# HOUSE DATA WITH PYTHON
#### Marian Vinas - June 2020  
**You can download the dataset [here](https://data.world/bob-wakefield/house-price-data).**   


### New home sales is a housing market statistic that measures the sales of newly built homes over a given period. It provides a broad view of activity in the housing market. For example, an increase in new home sales suggests demand is picking up. Because changes are often seen in new home sales before the market at large, new home sales is considered a leading indicator. The statistic is also a sign of the health of the U.S. economy because an increase in new home sales suggests an increase in consumer confidence and spending. The most closely watched data on new home sales is the U.S. Census Bureau’s New Residential Sales, released around the 20th of each month.


### [Housing Affordability Index (HAI)](https://www.nar.realtor/research-and-statistics/housing-statistics/housing-affordability-index)   
One common yardstick is the Housing Affordability Index, published by the National Association of Realtors, a research and lobby group in Washington, D.C. Using data from the Census Bureau and the Federal Housing Finance Agency (a government body tasked with regulating mortgages), the HAI measures the percentage of Americans that can afford the monthly mortgage payments on a median-priced home. The Federal Reserve Bank of San Francisco calls the HAI “a way to track over time whether housing is becoming more or less affordable for the typical household. The HAI incorporates changes in key variables affecting affordability: housing prices, interest rates, and income.”

A value of 100 means that a family with the median-income has just the right amount to purchase a median-priced home. Above 100 means more households can purchase that home. Since 2013, the HAI has been falling, indicating that home prices are rising faster than incomes. But the HAI is still far above averages in recent decades. (See [HUD chart](https://www.huduser.gov/portal/ushmc/hd_hsg_aff.html)  below.)

![chart.png](attachment:chart.png)

### Let's load the data.
The first step to any data science project is to import your data.

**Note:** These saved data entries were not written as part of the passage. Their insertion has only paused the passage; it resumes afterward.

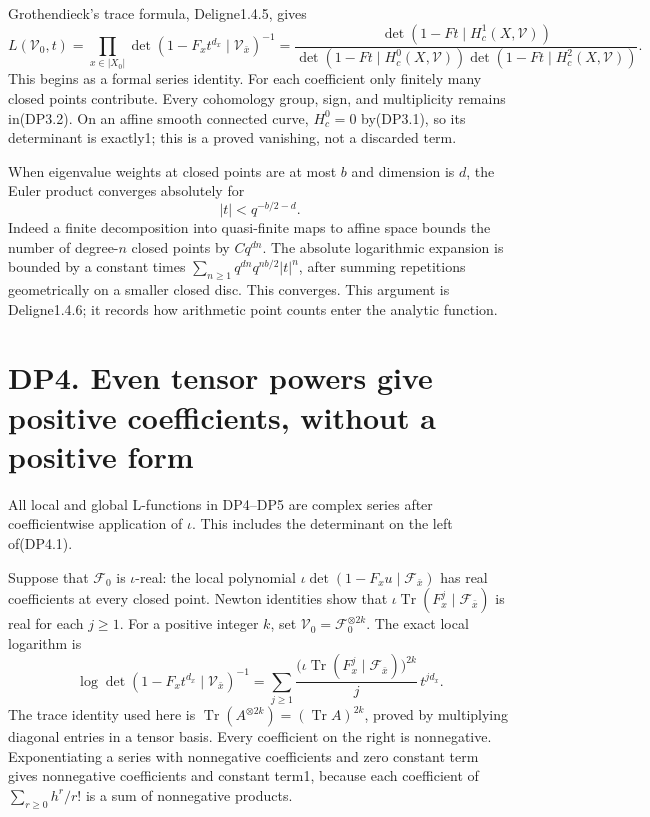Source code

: \documentclass[
]{report}
\begin{document}
Grothendieck's trace formula, Deligne1.4.5, gives \[
L(\mathcal V_0,t)
=\prod_{x\in|X_0|}\det(1-F_x t^{d_x}\mid\mathcal V_{\bar x})^{-1}
=\frac{\det(1-Ft\mid H_c^1(X,\mathcal V))}
{\det(1-Ft\mid H_c^0(X,\mathcal V))
 \det(1-Ft\mid H_c^2(X,\mathcal V))}.
\tag{DP3.2}
\] This begins as a formal series identity. For each coefficient only
finitely many closed points contribute. Every cohomology group, sign,
and multiplicity remains in(DP3.2). On an affine smooth connected curve,
\(H_c^0=0\) by(DP3.1), so its determinant is exactly1; this is a proved
vanishing, not a discarded term.

When eigenvalue weights at closed points are at most \(b\) and dimension
is \(d\), the Euler product converges absolutely for \[
|t|<q^{-b/2-d}.
\tag{DP3.3}
\] Indeed a finite decomposition into quasi-finite maps to affine space
bounds the number of degree-\(n\) closed points by \(Cq^{dn}\). The
absolute logarithmic expansion is bounded by a constant times
\(\sum_{n\ge1}q^{dn}q^{nb/2}|t|^n\), after summing repetitions
geometrically on a smaller closed disc. This converges. This argument is
Deligne1.4.6; it records how arithmetic point counts enter the analytic
function.

\section{DP4. Even tensor powers give positive coefficients, without a
positive
form}\label{dp4.-even-tensor-powers-give-positive-coefficients-without-a-positive-form}

All local and global L-functions in DP4--DP5 are complex series after
coefficientwise application of \(\iota\). This includes the determinant
on the left of(DP4.1).

Suppose that \(\mathcal F_0\) is \(\iota\)-real: the local polynomial
\(\iota\det(1-F_x u\mid\mathcal F_{\bar x})\) has real coefficients at
every closed point. Newton identities show that
\(\iota\operatorname{Tr}(F_x^j\mid\mathcal F_{\bar x})\) is real for
each \(j\ge1\). For a positive integer \(k\), set
\(\mathcal V_0=\mathcal F_0^{\otimes 2k}\). The exact local logarithm is
\[
\log\det(1-F_x t^{d_x}\mid\mathcal V_{\bar x})^{-1}
=\sum_{j\ge1}\frac{
 \bigl(\iota\operatorname{Tr}(F_x^j\mid\mathcal F_{\bar x})\bigr)^{2k}}
 {j}\,t^{j d_x}.
\tag{DP4.1}
\] The trace identity used here is
\(\operatorname{Tr}(A^{\otimes 2k})=(\operatorname{Tr}A)^{2k}\), proved
by multiplying diagonal entries in a tensor basis. Every coefficient on
the right is nonnegative. Exponentiating a series with nonnegative
coefficients and zero constant term gives nonnegative coefficients and
constant term1, because each coefficient of \(\sum_{r\ge0}h^r/r!\) is a
sum of nonnegative products.
\end{document}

Often, you'll work with data in Comma Separated Value (CSV) files and run into problems at the very start of your workflow. 

In [None]:
import category_encoders as ce
from sklearn.pipeline import make_pipeline
from sklearn.tree import DecisionTreeClassifier
import category_encoders as ce
from sklearn.impute import SimpleImputer
from sklearn.ensemble import RandomForestClassifier
from sklearn.model_selection import train_test_split
import pandas as pd
import matplotlib.pyplot as plt
import seaborn as sns
import numpy as np
from scipy.stats import norm
from sklearn.preprocessing import StandardScaler
from scipy import stats
import warnings
warnings.filterwarnings('ignore')
%matplotlib inline

In [None]:
df = pd.read_csv('../input/train.csv')

# How to get the number of elements:  
The ***shape*** attribute of pandas.DataFrame stores the number of rows and columns as a tuple (number of rows, number of columns).

In [None]:
df.shape

# How to get the columns:  
To access the names of a Pandas dataframe, we can do the method columns().   
For example, if our dataframe is called df we just type print(*df. **columns***) to get all the columns of the pandas dataframe.

In [None]:
df.columns

### Target variable

The **“target variable”** is the variable whose values are to be modeled and predicted by other variables. It is analogous to the dependent variable (i.e., the variable on the left of the equal sign) in linear regression. There must be one and only one target variable in a decision tree analysis. The target variable that we can use for this dataset is **['SalePrice']**.

In [None]:
#statistics summary
df['SalePrice'].describe()

Which column in your tabular dataset will you predict?   
Let's choose: **['BedroomAbvGr']**

In [None]:
df = df.dropna(subset=['BedroomAbvGr'])
df['Great'] = df['BedroomAbvGr'] >= 4


### Now, let's start cleaning the data

In [None]:
cardinality = df.select_dtypes(exclude='number').nunique()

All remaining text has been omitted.